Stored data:
——————
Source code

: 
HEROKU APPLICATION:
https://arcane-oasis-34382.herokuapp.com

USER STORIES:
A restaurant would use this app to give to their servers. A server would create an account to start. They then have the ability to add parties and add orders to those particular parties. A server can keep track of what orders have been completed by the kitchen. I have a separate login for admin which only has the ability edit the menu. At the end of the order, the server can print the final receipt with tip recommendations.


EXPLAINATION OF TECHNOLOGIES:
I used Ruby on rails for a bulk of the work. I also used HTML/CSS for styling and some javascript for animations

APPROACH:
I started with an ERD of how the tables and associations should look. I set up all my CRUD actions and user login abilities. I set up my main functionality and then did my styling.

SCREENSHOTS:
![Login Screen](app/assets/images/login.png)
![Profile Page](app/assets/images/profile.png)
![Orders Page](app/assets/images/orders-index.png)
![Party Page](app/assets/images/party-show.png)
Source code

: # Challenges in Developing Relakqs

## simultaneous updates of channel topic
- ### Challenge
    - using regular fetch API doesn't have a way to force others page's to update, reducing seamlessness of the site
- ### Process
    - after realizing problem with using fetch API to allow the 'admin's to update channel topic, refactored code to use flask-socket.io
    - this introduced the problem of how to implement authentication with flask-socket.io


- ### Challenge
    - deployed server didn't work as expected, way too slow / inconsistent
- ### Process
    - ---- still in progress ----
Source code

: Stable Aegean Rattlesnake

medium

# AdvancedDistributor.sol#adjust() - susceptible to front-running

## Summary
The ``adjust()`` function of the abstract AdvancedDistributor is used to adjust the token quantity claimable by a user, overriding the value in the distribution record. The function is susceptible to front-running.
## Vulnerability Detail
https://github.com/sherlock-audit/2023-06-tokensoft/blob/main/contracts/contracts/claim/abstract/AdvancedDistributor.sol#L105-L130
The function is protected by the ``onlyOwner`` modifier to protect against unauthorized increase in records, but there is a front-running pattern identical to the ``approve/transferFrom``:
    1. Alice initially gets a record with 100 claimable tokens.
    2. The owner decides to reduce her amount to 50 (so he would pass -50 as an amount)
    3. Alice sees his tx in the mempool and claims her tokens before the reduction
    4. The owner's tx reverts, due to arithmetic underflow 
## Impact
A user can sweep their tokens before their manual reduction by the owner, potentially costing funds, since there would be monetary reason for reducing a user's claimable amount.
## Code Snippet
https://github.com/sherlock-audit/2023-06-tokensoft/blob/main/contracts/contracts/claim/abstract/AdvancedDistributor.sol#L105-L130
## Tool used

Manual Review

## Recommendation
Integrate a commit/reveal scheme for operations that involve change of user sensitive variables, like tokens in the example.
——————
• [Task to carry out]:
Wherever the word "have" appears in the entries above, copy that whole line.

• [Solution to the exercise]:
A restaurant would use this app to give to their servers. A server would create an account to start. They then have the ability to add parties and add orders to those particular parties. A server can keep track of what orders have been completed by the kitchen. I have a separate login for admin which only has the ability edit the menu. At the end of the order, the server can print the final receipt with tip recommendations.
    - using regular fetch API doesn't have a way to force others page's to update, reducing seamlessness of the site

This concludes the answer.